● Work item
In the listing below, the answer starts at the line that has "likely under OU.3." and stops after the line that has "the simpler model."; please repeat that part exactly and nothing more.

=== Source material ===

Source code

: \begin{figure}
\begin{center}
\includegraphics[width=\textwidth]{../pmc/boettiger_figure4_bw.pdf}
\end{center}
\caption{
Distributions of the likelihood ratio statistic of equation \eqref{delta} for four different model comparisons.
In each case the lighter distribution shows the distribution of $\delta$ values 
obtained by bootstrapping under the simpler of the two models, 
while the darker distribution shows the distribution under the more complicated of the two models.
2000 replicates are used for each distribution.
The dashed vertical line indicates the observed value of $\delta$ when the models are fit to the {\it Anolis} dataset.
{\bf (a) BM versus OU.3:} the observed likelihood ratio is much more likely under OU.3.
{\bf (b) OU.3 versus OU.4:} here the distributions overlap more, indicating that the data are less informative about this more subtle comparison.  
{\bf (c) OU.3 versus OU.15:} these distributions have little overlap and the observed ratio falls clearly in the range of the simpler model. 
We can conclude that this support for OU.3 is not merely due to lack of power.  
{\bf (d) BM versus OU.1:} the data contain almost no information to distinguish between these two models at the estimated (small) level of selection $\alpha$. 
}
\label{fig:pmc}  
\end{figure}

===

● Response box
{\bf (a) BM versus OU.3:} the observed likelihood ratio is much more likely under OU.3.
{\bf (b) OU.3 versus OU.4:} here the distributions overlap more, indicating that the data are less informative about this more subtle comparison.  
{\bf (c) OU.3 versus OU.15:} these distributions have little overlap and the observed ratio falls clearly in the range of the simpler model. 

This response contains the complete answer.